The findings should be taken in the context of certain limitations. Firstly, the cross-sectional design precludes firm causal inferences. It is possible, for instance, that lower levels of distress led participants to report being more accepting of difficult thoughts and emotions. Longitudinal and experimental studies may be needed to assess the protective power of psychological flexibility over time. Secondly, the participants were Swedish adults (mostly women) who had children with type 1 diabetes or functional disabilities; thus, the generalizability of the results is limited. Thirdly, we only used self-reported measures, and thus further research should replicate these results with behavioral or biological outcomes.

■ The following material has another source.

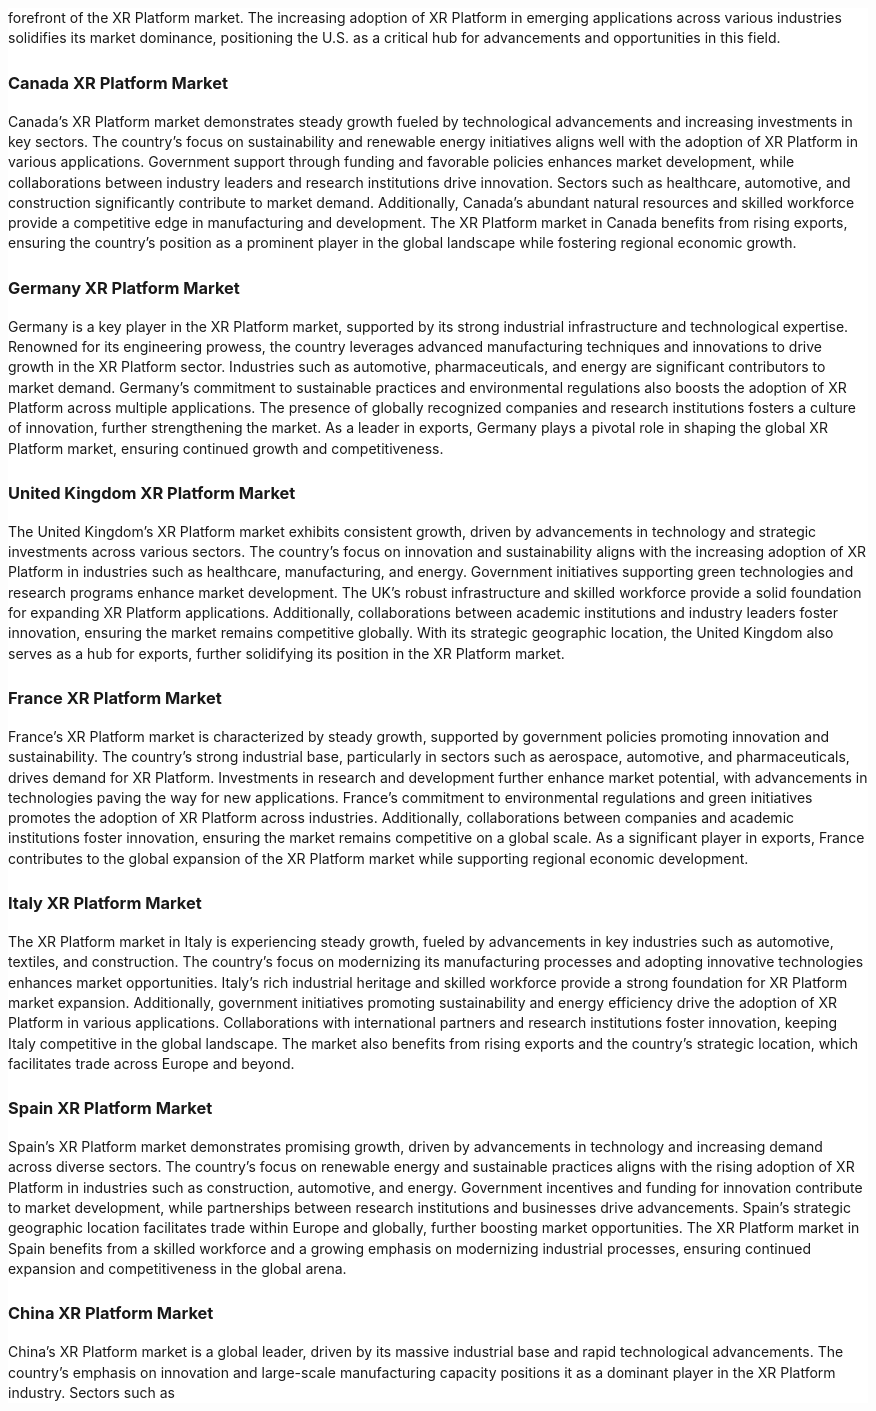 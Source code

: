 forefront of the XR Platform market. The increasing adoption of XR Platform in emerging applications across various industries solidifies its market dominance, positioning the U.S. as a critical hub for advancements and opportunities in this field.</p><h3>Canada XR Platform Market</h3><p>Canada&rsquo;s XR Platform market demonstrates steady growth fueled by technological advancements and increasing investments in key sectors. The country&rsquo;s focus on sustainability and renewable energy initiatives aligns well with the adoption of XR Platform in various applications. Government support through funding and favorable policies enhances market development, while collaborations between industry leaders and research institutions drive innovation. Sectors such as healthcare, automotive, and construction significantly contribute to market demand. Additionally, Canada&rsquo;s abundant natural resources and skilled workforce provide a competitive edge in manufacturing and development. The XR Platform market in Canada benefits from rising exports, ensuring the country&rsquo;s position as a prominent player in the global landscape while fostering regional economic growth.</p><h3>Germany XR Platform Market</h3><p>Germany is a key player in the XR Platform market, supported by its strong industrial infrastructure and technological expertise. Renowned for its engineering prowess, the country leverages advanced manufacturing techniques and innovations to drive growth in the XR Platform sector. Industries such as automotive, pharmaceuticals, and energy are significant contributors to market demand. Germany&rsquo;s commitment to sustainable practices and environmental regulations also boosts the adoption of XR Platform across multiple applications. The presence of globally recognized companies and research institutions fosters a culture of innovation, further strengthening the market. As a leader in exports, Germany plays a pivotal role in shaping the global XR Platform market, ensuring continued growth and competitiveness.</p><h3>United Kingdom XR Platform Market</h3><p>The United Kingdom&rsquo;s XR Platform market exhibits consistent growth, driven by advancements in technology and strategic investments across various sectors. The country&rsquo;s focus on innovation and sustainability aligns with the increasing adoption of XR Platform in industries such as healthcare, manufacturing, and energy. Government initiatives supporting green technologies and research programs enhance market development. The UK&rsquo;s robust infrastructure and skilled workforce provide a solid foundation for expanding XR Platform applications. Additionally, collaborations between academic institutions and industry leaders foster innovation, ensuring the market remains competitive globally. With its strategic geographic location, the United Kingdom also serves as a hub for exports, further solidifying its position in the XR Platform market.</p><h3>France XR Platform Market</h3><p>France&rsquo;s XR Platform market is characterized by steady growth, supported by government policies promoting innovation and sustainability. The country&rsquo;s strong industrial base, particularly in sectors such as aerospace, automotive, and pharmaceuticals, drives demand for XR Platform. Investments in research and development further enhance market potential, with advancements in technologies paving the way for new applications. France&rsquo;s commitment to environmental regulations and green initiatives promotes the adoption of XR Platform across industries. Additionally, collaborations between companies and academic institutions foster innovation, ensuring the market remains competitive on a global scale. As a significant player in exports, France contributes to the global expansion of the XR Platform market while supporting regional economic development.</p><h3>Italy XR Platform Market</h3><p>The XR Platform market in Italy is experiencing steady growth, fueled by advancements in key industries such as automotive, textiles, and construction. The country&rsquo;s focus on modernizing its manufacturing processes and adopting innovative technologies enhances market opportunities. Italy&rsquo;s rich industrial heritage and skilled workforce provide a strong foundation for XR Platform market expansion. Additionally, government initiatives promoting sustainability and energy efficiency drive the adoption of XR Platform in various applications. Collaborations with international partners and research institutions foster innovation, keeping Italy competitive in the global landscape. The market also benefits from rising exports and the country&rsquo;s strategic location, which facilitates trade across Europe and beyond.</p><h3>Spain XR Platform Market</h3><p>Spain&rsquo;s XR Platform market demonstrates promising growth, driven by advancements in technology and increasing demand across diverse sectors. The country&rsquo;s focus on renewable energy and sustainable practices aligns with the rising adoption of XR Platform in industries such as construction, automotive, and energy. Government incentives and funding for innovation contribute to market development, while partnerships between research institutions and businesses drive advancements. Spain&rsquo;s strategic geographic location facilitates trade within Europe and globally, further boosting market opportunities. The XR Platform market in Spain benefits from a skilled workforce and a growing emphasis on modernizing industrial processes, ensuring continued expansion and competitiveness in the global arena.</p><h3>China XR Platform Market</h3><p>China&rsquo;s XR Platform market is a global leader, driven by its massive industrial base and rapid technological advancements. The country&rsquo;s emphasis on innovation and large-scale manufacturing capacity positions it as a dominant player in the XR Platform industry. Sectors such as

In addition, in future studies, more detailed investigation are needed about how child’s characteristics (e.g., age, gender, onset and the current conditions of the chronic diseases) affect psychological flexibility and wellbeing of parents. It is possible that these background variables moderate the relationship between parents’ psychological flexibility and wellbeing.

Notwithstanding these limitations, we believe that this research advances our understanding of the processes involved in parental distress, and that some theoretical and applied conclusions can be drawn. At the theoretical level, our results suggest that many current theoretical approaches could boil down to a process of experiential acceptance, i.e., the ability to accept one's thoughts and emotions in order to enhance one's value-related actions. At a clinical level, our results add to the body of research showing that acceptance and mindfulness-based therapies can be used for caregivers [21, 22]. In interventions, it is important to bolster the distancing and acceptance of thoughts and emotions with parents whose children have chronic illness or functional disabilities. This may broaden the intervention repertoire used in family support programs to better address the specific needs of the parents.